Rupert Murdoch began with a brief, no-nonsense introduction and then his son offered eight minutes of reflection on the company that were largely a salute to his father.

Rupert Murdoch Lachlan Murdoch
Rupert Murdoch and Lachlan Murdoch REX/Shutterstock

The 87-year-old Australia-born newspaperman built a small print-based outfit into a global empire with TV, film and digital assets. As a “journalist at heart,” Rupert Murdoch has “defied conventional wisdom and succeeded where others had failed,” Lachlan Murdoch said. Fox’s evolution “began with my father’s unwavering belief in the power of innovation and consumer choice. He has always had a passion for engaging audiences with stories and experiences that endure. But perhaps the most enduring story is his own.”
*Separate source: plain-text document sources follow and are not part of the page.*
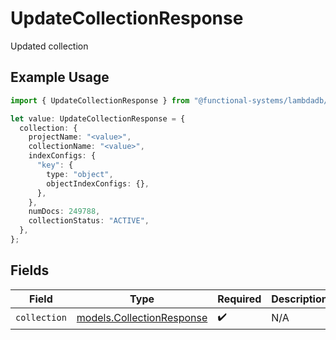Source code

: # UpdateCollectionResponse

Updated collection

## Example Usage

```typescript
import { UpdateCollectionResponse } from "@functional-systems/lambdadb/models/operations";

let value: UpdateCollectionResponse = {
  collection: {
    projectName: "<value>",
    collectionName: "<value>",
    indexConfigs: {
      "key": {
        type: "object",
        objectIndexConfigs: {},
      },
    },
    numDocs: 249788,
    collectionStatus: "ACTIVE",
  },
};
```

## Fields

| Field                                                           | Type                                                            | Required                                                        | Description                                                     |
| --------------------------------------------------------------- | --------------------------------------------------------------- | --------------------------------------------------------------- | --------------------------------------------------------------- |
| `collection`                                                    | [models.CollectionResponse](../../models/collectionresponse.md) | :heavy_check_mark:                                              | N/A                                                             |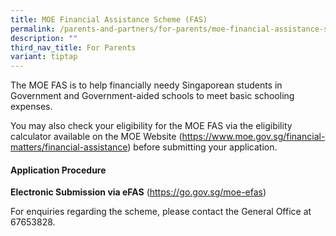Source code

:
 ```yaml
---
title: MOE Financial Assistance Scheme (FAS)
permalink: /parents-and-partners/for-parents/moe-financial-assistance-scheme-fas/
description: ""
third_nav_title: For Parents
variant: tiptap
---
```

<p>The MOE FAS is to help financially needy Singaporean students in Government
and Government-aided schools to meet basic schooling expenses.</p>
<p>You may also check your eligibility for the MOE FAS via the eligibility
calculator available on the MOE Website (<a href="https://www.moe.gov.sg/financial-matters/financial-assistance" rel="noopener noreferrer nofollow" target="_blank">https://www.moe.gov.sg/financial-matters/financial-assistance</a>)
before submitting your application.</p>
<h4><strong>Application Procedure</strong></h4>
<p><strong>Electronic Submission via eFAS</strong>&nbsp;(<a href="https://go.gov.sg/moe-efas" rel="noopener noreferrer nofollow" target="_blank">https://go.gov.sg/moe-efas</a>)</p>
<p>For enquiries regarding the scheme, please contact the General Office
at 67653828.</p>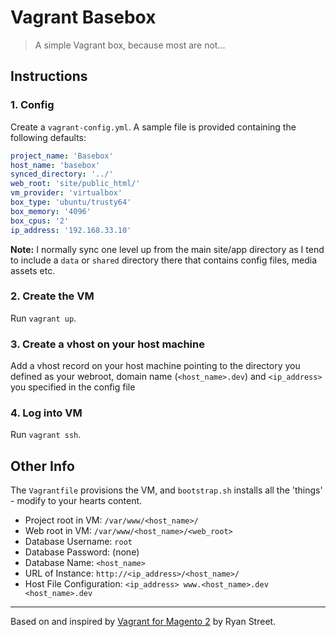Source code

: # Vagrant Basebox

> A simple Vagrant box, because most are not...

## Instructions

### 1. Config

Create a `vagrant-config.yml`. A sample file is provided containing the following defaults:

```yaml
project_name: 'Basebox'
host_name: 'basebox'
synced_directory: '../'
web_root: 'site/public_html/'
vm_provider: 'virtualbox'
box_type: 'ubuntu/trusty64'
box_memory: '4096'
box_cpus: '2'
ip_address: '192.168.33.10'
```

**Note:** I normally sync one level up from the main site/app directory as I tend to include a `data` or `shared` directory there that contains config files, media assets etc.

### 2. Create the VM

Run `vagrant up`.

### 3. Create a vhost on your host machine

Add a vhost record on your host machine pointing to the directory you defined as your webroot, domain name (`<host_name>.dev`) and `<ip_address>` you specified in the config file

### 4. Log into VM

Run `vagrant ssh`.

## Other Info

The `Vagrantfile` provisions the VM, and `bootstrap.sh` installs all the 'things' - modify to your hearts content.

+ Project root in VM: `/var/www/<host_name>/`
+ Web root in VM: `/var/www/<host_name>/<web_root>`
+ Database Username: `root`
+ Database Password: (none)
+ Database Name: `<host_name>`
+ URL of Instance: `http://<ip_address>/<host_name>/`
+ Host File Configuration: `<ip_address> www.<host_name>.dev <host_name>.dev`

---

Based on and inspired by [Vagrant for Magento 2](https://github.com/ryanstreet/magento2-vagrant) by Ryan Street.
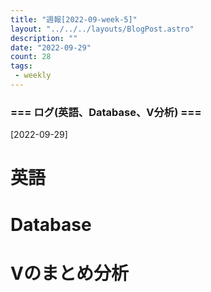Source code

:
 ```yaml
---
title: "週報[2022-09-week-5]"
layout: "../../../layouts/BlogPost.astro"
description: ""
date: "2022-09-29"
count: 28
tags:
 - weekly
---
```





### === ログ(英語、Database、V分析) ===

[2022-09-29]

# 英語

# Database

# Vのまとめ分析
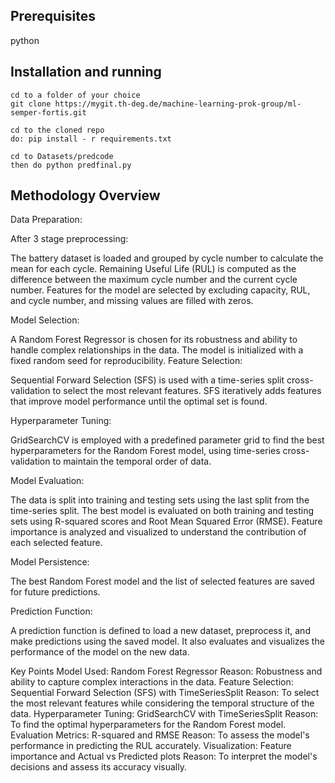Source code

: ## Prerequisites

python


## Installation and running
```
cd to a folder of your choice
git clone https://mygit.th-deg.de/machine-learning-prok-group/ml-semper-fortis.git

cd to the cloned repo
do: pip install - r requirements.txt

cd to Datasets/predcode
then do python predfinal.py
```
## Methodology Overview
Data Preparation:

After 3 stage preprocessing:

The battery dataset is loaded and grouped by cycle number to calculate the mean for each cycle.
Remaining Useful Life (RUL) is computed as the difference between the maximum cycle number and the current cycle number.
Features for the model are selected by excluding capacity, RUL, and cycle number, and missing values are filled with zeros.

Model Selection:

A Random Forest Regressor is chosen for its robustness and ability to handle complex relationships in the data.
The model is initialized with a fixed random seed for reproducibility.
Feature Selection:

Sequential Forward Selection (SFS) is used with a time-series split cross-validation to select the most relevant features. SFS iteratively adds features that improve model performance until the optimal set is found.

Hyperparameter Tuning:

GridSearchCV is employed with a predefined parameter grid to find the best hyperparameters for the Random Forest model, using time-series cross-validation to maintain the temporal order of data.

Model Evaluation:

The data is split into training and testing sets using the last split from the time-series split.
The best model is evaluated on both training and testing sets using R-squared scores and Root Mean Squared Error (RMSE).
Feature importance is analyzed and visualized to understand the contribution of each selected feature.

Model Persistence:

The best Random Forest model and the list of selected features are saved for future predictions.

Prediction Function:

A prediction function is defined to load a new dataset, preprocess it, and make predictions using the saved model. It also evaluates and visualizes the performance of the model on the new data.

Key Points
Model Used: Random Forest Regressor
Reason: Robustness and ability to capture complex interactions in the data.
Feature Selection: Sequential Forward Selection (SFS) with TimeSeriesSplit
Reason: To select the most relevant features while considering the temporal structure of the data.
Hyperparameter Tuning: GridSearchCV with TimeSeriesSplit
Reason: To find the optimal hyperparameters for the Random Forest model.
Evaluation Metrics: R-squared and RMSE
Reason: To assess the model's performance in predicting the RUL accurately.
Visualization: Feature importance and Actual vs Predicted plots
Reason: To interpret the model's decisions and assess its accuracy visually.
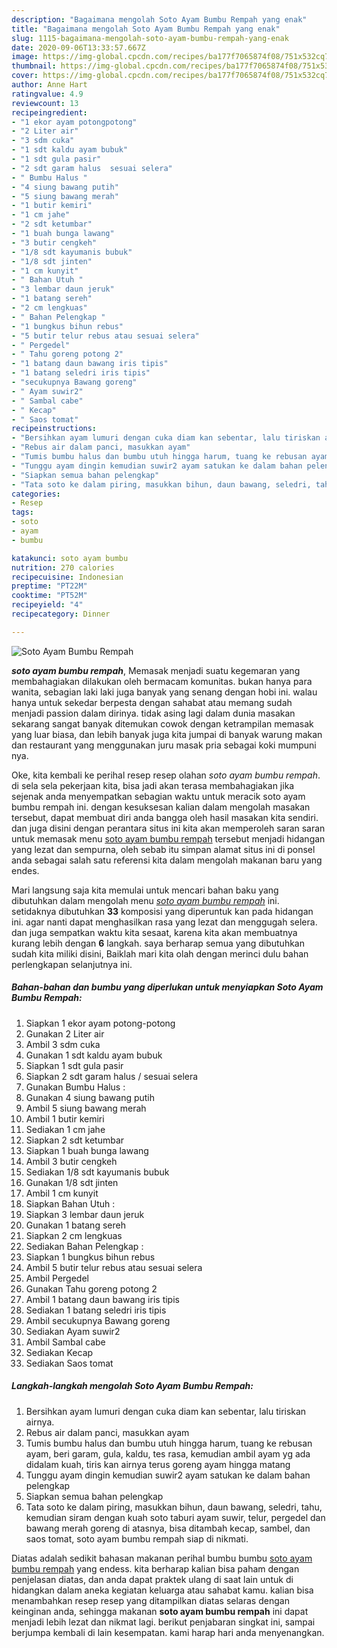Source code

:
 ```yaml
---
description: "Bagaimana mengolah Soto Ayam Bumbu Rempah yang enak"
title: "Bagaimana mengolah Soto Ayam Bumbu Rempah yang enak"
slug: 1115-bagaimana-mengolah-soto-ayam-bumbu-rempah-yang-enak
date: 2020-09-06T13:33:57.667Z
image: https://img-global.cpcdn.com/recipes/ba177f7065874f08/751x532cq70/soto-ayam-bumbu-rempah-foto-resep-utama.jpg
thumbnail: https://img-global.cpcdn.com/recipes/ba177f7065874f08/751x532cq70/soto-ayam-bumbu-rempah-foto-resep-utama.jpg
cover: https://img-global.cpcdn.com/recipes/ba177f7065874f08/751x532cq70/soto-ayam-bumbu-rempah-foto-resep-utama.jpg
author: Anne Hart
ratingvalue: 4.9
reviewcount: 13
recipeingredient:
- "1 ekor ayam potongpotong"
- "2 Liter air"
- "3 sdm cuka"
- "1 sdt kaldu ayam bubuk"
- "1 sdt gula pasir"
- "2 sdt garam halus  sesuai selera"
- " Bumbu Halus "
- "4 siung bawang putih"
- "5 siung bawang merah"
- "1 butir kemiri"
- "1 cm jahe"
- "2 sdt ketumbar"
- "1 buah bunga lawang"
- "3 butir cengkeh"
- "1/8 sdt kayumanis bubuk"
- "1/8 sdt jinten"
- "1 cm kunyit"
- " Bahan Utuh "
- "3 lembar daun jeruk"
- "1 batang sereh"
- "2 cm lengkuas"
- " Bahan Pelengkap "
- "1 bungkus bihun rebus"
- "5 butir telur rebus atau sesuai selera"
- " Pergedel"
- " Tahu goreng potong 2"
- "1 batang daun bawang iris tipis"
- "1 batang seledri iris tipis"
- "secukupnya Bawang goreng"
- " Ayam suwir2"
- " Sambal cabe"
- " Kecap"
- " Saos tomat"
recipeinstructions:
- "Bersihkan ayam lumuri dengan cuka diam kan sebentar, lalu tiriskan airnya."
- "Rebus air dalam panci, masukkan ayam"
- "Tumis bumbu halus dan bumbu utuh hingga harum, tuang ke rebusan ayam, beri garam, gula, kaldu, tes rasa, kemudian ambil ayam yg ada didalam kuah, tiris kan airnya terus goreng ayam hingga matang"
- "Tunggu ayam dingin kemudian suwir2 ayam satukan ke dalam bahan pelengkap"
- "Siapkan semua bahan pelengkap"
- "Tata soto ke dalam piring, masukkan bihun, daun bawang, seledri, tahu, kemudian siram dengan kuah soto taburi ayam suwir, telur, pergedel dan bawang merah goreng di atasnya, bisa ditambah kecap, sambel, dan saos tomat, soto ayam bumbu rempah siap di nikmati."
categories:
- Resep
tags:
- soto
- ayam
- bumbu

katakunci: soto ayam bumbu 
nutrition: 270 calories
recipecuisine: Indonesian
preptime: "PT22M"
cooktime: "PT52M"
recipeyield: "4"
recipecategory: Dinner

---
```



![Soto Ayam Bumbu Rempah](https://img-global.cpcdn.com/recipes/ba177f7065874f08/751x532cq70/soto-ayam-bumbu-rempah-foto-resep-utama.jpg)

<b><i>soto ayam bumbu rempah</i></b>, Memasak menjadi suatu kegemaran yang membahagiakan dilakukan oleh bermacam komunitas. bukan hanya para wanita, sebagian laki laki juga banyak yang senang dengan hobi ini. walau hanya untuk sekedar berpesta dengan sahabat atau memang sudah menjadi passion dalam dirinya. tidak asing lagi dalam dunia masakan sekarang sangat banyak ditemukan cowok dengan ketrampilan memasak yang luar biasa, dan lebih banyak juga kita jumpai di banyak warung makan dan restaurant yang menggunakan juru masak pria sebagai koki mumpuni nya.

Oke, kita kembali ke perihal resep resep olahan <i>soto ayam bumbu rempah</i>. di sela sela pekerjaan kita, bisa jadi akan terasa membahagiakan jika sejenak anda menyempatkan sebagian waktu untuk meracik soto ayam bumbu rempah ini. dengan kesuksesan kalian dalam mengolah masakan tersebut, dapat membuat diri anda bangga oleh hasil masakan kita sendiri. dan juga disini dengan perantara situs ini kita akan memperoleh saran saran untuk memasak menu <u>soto ayam bumbu rempah</u> tersebut menjadi hidangan yang lezat dan sempurna, oleh sebab itu simpan alamat situs ini di ponsel anda sebagai salah satu referensi kita dalam mengolah makanan baru yang endes.




Mari langsung saja kita memulai untuk mencari bahan baku yang dibutuhkan dalam mengolah menu <u><i>soto ayam bumbu rempah</i></u> ini. setidaknya dibutuhkan <b>33</b> komposisi yang diperuntuk kan pada hidangan ini. agar nanti dapat menghasilkan rasa yang lezat dan menggugah selera. dan juga sempatkan waktu kita sesaat, karena kita akan membuatnya kurang lebih dengan <b>6</b> langkah. saya berharap semua yang dibutuhkan sudah kita miliki disini, Baiklah mari kita olah dengan merinci dulu bahan perlengkapan selanjutnya ini.

<!--inarticleads1-->

##### Bahan-bahan dan bumbu yang diperlukan untuk menyiapkan Soto Ayam Bumbu Rempah:

1. Siapkan 1 ekor ayam potong-potong
1. Gunakan 2 Liter air
1. Ambil 3 sdm cuka
1. Gunakan 1 sdt kaldu ayam bubuk
1. Siapkan 1 sdt gula pasir
1. Siapkan 2 sdt garam halus / sesuai selera
1. Gunakan  Bumbu Halus :
1. Gunakan 4 siung bawang putih
1. Ambil 5 siung bawang merah
1. Ambil 1 butir kemiri
1. Sediakan 1 cm jahe
1. Siapkan 2 sdt ketumbar
1. Siapkan 1 buah bunga lawang
1. Ambil 3 butir cengkeh
1. Sediakan 1/8 sdt kayumanis bubuk
1. Gunakan 1/8 sdt jinten
1. Ambil 1 cm kunyit
1. Siapkan  Bahan Utuh :
1. Siapkan 3 lembar daun jeruk
1. Gunakan 1 batang sereh
1. Siapkan 2 cm lengkuas
1. Sediakan  Bahan Pelengkap :
1. Siapkan 1 bungkus bihun rebus
1. Ambil 5 butir telur rebus atau sesuai selera
1. Ambil  Pergedel
1. Gunakan  Tahu goreng potong 2
1. Ambil 1 batang daun bawang iris tipis
1. Sediakan 1 batang seledri iris tipis
1. Ambil secukupnya Bawang goreng
1. Sediakan  Ayam suwir2
1. Ambil  Sambal cabe
1. Sediakan  Kecap
1. Sediakan  Saos tomat




<!--inarticleads2-->

##### Langkah-langkah mengolah Soto Ayam Bumbu Rempah:

1. Bersihkan ayam lumuri dengan cuka diam kan sebentar, lalu tiriskan airnya.
1. Rebus air dalam panci, masukkan ayam
1. Tumis bumbu halus dan bumbu utuh hingga harum, tuang ke rebusan ayam, beri garam, gula, kaldu, tes rasa, kemudian ambil ayam yg ada didalam kuah, tiris kan airnya terus goreng ayam hingga matang
1. Tunggu ayam dingin kemudian suwir2 ayam satukan ke dalam bahan pelengkap
1. Siapkan semua bahan pelengkap
1. Tata soto ke dalam piring, masukkan bihun, daun bawang, seledri, tahu, kemudian siram dengan kuah soto taburi ayam suwir, telur, pergedel dan bawang merah goreng di atasnya, bisa ditambah kecap, sambel, dan saos tomat, soto ayam bumbu rempah siap di nikmati.




Diatas adalah sedikit bahasan makanan perihal bumbu bumbu <u>soto ayam bumbu rempah</u> yang endess. kita berharap kalian bisa paham dengan penjelasan diatas, dan anda dapat praktek ulang di saat lain untuk di hidangkan dalam aneka kegiatan keluarga atau sahabat kamu. kalian bisa menambahkan resep resep yang ditampilkan diatas selaras dengan keinginan anda, sehingga makanan <b>soto ayam bumbu rempah</b> ini dapat menjadi lebih lezat dan nikmat lagi. berikut penjabaran singkat ini, sampai berjumpa kembali di lain kesempatan. kami harap hari anda menyenangkan.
Shareholders voted to elect Delphine Arnault, James Breyer, Chase Carey, David DeVoe, Sir Roderick Eddington, Jacques Nasser, Robert Silberman, Tidjane Thiam to one-year terms on the board of directors, along with the Murdochs.

The only other piece of business in the 20-minute meeting was discussion of a shareholder proposal to do away with the company’s dual-class ownership structure. The company announced in an SEC filing after the close of the market that it failed, with 61% (435,774,050) voting against the measure, and 37% (266,647,916) voting in favor.

Luke Martin, a spokesman for longtime Fox shareholder the Nathan Cummings Foundation, delivered a statement from the foundation asserting that 90% of U.S. companies have a “one-shareholder/one-vote” structure. Excluding the Murdoch family, he added, the owners of 75% of outstanding Fox shares have previously voted to abandon the dual-class setup. Having separate classes of shares “gives some shareholders disproportionate power while leaving others with no vote at all,” Martin said, inviting questionable decision-making by board members.

Responding on behalf of the company, Nasser said, “Dual-class structures are not uncommon … particularly in the media and technology sectors.” (So much so that the structure became a flashpoint this year in legal warfare between CBS and controlling shareholder National Amusements and has also irritated many Facebook investors dismayed by what they consider Mark Zuckerberg’s self-dealing.)

Fox’s dual-class arrangement has unlocked considerable value for shareholders, Nasser maintained, and has been responsibly managed.